• Exercise aim: Find how many lines of the records hold the string "здесь" and reply with only that total.

[Saved entries]
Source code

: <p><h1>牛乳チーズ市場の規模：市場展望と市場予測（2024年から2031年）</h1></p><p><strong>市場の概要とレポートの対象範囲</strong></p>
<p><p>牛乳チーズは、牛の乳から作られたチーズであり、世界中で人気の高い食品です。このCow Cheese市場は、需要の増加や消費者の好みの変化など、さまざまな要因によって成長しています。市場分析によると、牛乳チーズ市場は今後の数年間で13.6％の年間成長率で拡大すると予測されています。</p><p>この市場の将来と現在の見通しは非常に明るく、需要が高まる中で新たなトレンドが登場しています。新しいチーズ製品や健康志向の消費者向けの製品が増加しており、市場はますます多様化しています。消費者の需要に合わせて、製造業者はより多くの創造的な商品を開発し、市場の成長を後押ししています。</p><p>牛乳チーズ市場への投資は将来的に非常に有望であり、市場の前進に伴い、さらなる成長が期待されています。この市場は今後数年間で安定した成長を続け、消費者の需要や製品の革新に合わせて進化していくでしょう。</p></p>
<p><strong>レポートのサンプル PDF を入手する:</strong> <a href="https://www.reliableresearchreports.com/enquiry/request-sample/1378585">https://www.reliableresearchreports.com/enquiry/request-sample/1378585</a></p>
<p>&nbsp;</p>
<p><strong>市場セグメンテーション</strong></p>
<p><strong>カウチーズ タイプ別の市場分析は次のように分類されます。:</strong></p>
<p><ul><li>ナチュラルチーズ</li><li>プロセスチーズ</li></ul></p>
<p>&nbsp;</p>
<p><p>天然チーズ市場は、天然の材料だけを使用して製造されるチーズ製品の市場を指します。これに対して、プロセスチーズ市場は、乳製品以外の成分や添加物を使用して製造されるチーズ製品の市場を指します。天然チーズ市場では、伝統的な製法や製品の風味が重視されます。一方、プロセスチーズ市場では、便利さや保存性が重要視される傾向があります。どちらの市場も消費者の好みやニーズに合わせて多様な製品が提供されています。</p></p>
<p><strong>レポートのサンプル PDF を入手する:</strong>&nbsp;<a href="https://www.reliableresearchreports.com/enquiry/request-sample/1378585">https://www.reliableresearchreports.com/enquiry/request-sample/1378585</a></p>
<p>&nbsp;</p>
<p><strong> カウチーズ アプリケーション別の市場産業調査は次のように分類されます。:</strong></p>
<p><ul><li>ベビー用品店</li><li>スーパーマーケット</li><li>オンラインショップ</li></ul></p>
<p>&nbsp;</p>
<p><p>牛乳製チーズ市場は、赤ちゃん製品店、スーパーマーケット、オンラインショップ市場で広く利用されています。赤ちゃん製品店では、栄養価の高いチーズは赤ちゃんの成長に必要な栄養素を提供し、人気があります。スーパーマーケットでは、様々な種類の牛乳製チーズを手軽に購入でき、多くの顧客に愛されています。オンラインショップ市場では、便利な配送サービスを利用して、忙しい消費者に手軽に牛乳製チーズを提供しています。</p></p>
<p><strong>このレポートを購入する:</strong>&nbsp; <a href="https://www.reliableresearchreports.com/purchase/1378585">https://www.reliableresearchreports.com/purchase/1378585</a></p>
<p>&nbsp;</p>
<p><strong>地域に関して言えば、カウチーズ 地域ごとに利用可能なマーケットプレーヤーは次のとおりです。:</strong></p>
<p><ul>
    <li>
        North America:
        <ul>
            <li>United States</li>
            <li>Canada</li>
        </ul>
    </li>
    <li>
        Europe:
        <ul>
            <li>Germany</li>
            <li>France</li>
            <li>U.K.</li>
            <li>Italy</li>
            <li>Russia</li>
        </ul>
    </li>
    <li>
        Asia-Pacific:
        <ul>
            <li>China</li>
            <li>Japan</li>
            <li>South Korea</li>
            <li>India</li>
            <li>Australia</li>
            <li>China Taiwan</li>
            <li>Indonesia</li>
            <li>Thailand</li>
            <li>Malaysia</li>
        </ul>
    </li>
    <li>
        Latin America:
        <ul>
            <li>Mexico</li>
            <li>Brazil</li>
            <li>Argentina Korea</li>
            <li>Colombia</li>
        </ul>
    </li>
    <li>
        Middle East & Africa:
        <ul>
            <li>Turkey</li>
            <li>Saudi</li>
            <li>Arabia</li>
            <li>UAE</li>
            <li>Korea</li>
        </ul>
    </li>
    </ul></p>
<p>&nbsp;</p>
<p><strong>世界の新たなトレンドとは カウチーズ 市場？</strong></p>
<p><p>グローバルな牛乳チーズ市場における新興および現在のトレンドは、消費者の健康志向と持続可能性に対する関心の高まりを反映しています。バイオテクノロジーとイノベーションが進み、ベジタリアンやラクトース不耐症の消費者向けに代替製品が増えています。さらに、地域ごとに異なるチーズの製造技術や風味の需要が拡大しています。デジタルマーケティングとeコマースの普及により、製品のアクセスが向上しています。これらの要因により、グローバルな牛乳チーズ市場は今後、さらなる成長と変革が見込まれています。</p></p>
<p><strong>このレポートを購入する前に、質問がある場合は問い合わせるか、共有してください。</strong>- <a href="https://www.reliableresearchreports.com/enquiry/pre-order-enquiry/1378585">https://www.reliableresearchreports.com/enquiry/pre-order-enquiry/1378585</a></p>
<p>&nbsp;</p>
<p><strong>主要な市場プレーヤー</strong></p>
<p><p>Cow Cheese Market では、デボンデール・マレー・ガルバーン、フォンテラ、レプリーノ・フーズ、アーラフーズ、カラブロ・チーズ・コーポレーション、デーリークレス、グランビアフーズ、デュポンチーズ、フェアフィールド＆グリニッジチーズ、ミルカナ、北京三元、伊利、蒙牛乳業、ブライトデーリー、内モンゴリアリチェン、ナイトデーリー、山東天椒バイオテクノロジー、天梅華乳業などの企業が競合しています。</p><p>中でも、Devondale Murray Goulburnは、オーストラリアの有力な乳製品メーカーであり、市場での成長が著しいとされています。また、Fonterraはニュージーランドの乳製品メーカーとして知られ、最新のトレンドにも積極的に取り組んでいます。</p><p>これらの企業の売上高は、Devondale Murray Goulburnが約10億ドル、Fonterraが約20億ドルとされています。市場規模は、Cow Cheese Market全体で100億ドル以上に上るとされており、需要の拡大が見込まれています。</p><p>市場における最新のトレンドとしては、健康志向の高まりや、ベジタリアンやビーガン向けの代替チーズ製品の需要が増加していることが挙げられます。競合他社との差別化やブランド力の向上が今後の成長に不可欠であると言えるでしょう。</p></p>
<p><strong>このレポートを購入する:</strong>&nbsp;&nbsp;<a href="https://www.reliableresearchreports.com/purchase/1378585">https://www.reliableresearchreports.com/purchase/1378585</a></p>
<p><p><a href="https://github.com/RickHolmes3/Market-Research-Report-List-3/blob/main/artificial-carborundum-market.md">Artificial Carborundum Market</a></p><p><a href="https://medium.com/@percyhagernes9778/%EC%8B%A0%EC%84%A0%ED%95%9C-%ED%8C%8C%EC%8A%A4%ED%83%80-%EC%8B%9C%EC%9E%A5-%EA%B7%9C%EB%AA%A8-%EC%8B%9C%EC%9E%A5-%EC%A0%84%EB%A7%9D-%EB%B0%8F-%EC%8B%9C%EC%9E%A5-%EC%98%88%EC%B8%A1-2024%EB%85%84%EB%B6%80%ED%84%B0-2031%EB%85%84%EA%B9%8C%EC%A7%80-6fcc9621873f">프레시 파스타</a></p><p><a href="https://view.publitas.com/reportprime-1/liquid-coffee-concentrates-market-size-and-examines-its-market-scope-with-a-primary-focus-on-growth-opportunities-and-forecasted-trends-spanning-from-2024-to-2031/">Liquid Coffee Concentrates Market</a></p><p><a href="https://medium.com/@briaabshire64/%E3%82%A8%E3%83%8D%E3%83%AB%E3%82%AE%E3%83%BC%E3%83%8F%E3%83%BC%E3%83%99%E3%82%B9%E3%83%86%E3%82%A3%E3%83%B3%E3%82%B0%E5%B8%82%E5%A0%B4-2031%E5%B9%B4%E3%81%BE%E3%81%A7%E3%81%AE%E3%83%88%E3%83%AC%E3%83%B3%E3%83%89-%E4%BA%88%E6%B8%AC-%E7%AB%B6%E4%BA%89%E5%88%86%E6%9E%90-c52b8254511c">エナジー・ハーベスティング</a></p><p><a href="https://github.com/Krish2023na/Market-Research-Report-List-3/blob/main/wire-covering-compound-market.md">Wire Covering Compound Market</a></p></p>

--

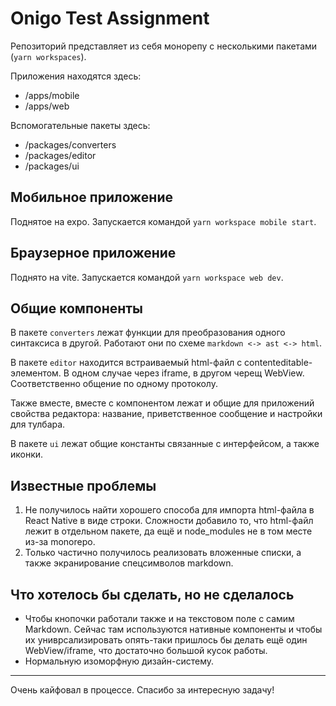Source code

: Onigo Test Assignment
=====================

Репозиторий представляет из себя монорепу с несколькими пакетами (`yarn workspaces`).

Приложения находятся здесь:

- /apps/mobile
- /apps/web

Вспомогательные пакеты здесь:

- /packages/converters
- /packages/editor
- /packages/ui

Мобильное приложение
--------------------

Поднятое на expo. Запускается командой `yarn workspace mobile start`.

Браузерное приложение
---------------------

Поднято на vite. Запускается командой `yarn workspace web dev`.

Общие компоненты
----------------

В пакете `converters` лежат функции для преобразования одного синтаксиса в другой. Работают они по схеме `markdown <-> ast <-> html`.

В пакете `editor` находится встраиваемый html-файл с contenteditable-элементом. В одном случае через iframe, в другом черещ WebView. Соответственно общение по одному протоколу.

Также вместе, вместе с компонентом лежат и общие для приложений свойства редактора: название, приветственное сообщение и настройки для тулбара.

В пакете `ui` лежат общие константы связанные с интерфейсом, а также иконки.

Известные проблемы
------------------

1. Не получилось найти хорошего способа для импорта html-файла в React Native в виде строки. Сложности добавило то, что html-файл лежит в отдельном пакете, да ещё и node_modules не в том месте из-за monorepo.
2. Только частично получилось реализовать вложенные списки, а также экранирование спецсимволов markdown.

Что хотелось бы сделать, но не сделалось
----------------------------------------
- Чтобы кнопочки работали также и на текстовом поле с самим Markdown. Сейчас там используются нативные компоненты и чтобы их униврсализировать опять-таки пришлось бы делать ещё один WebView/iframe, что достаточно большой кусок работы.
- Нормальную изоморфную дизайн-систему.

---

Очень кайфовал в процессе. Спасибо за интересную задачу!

• Task result: 2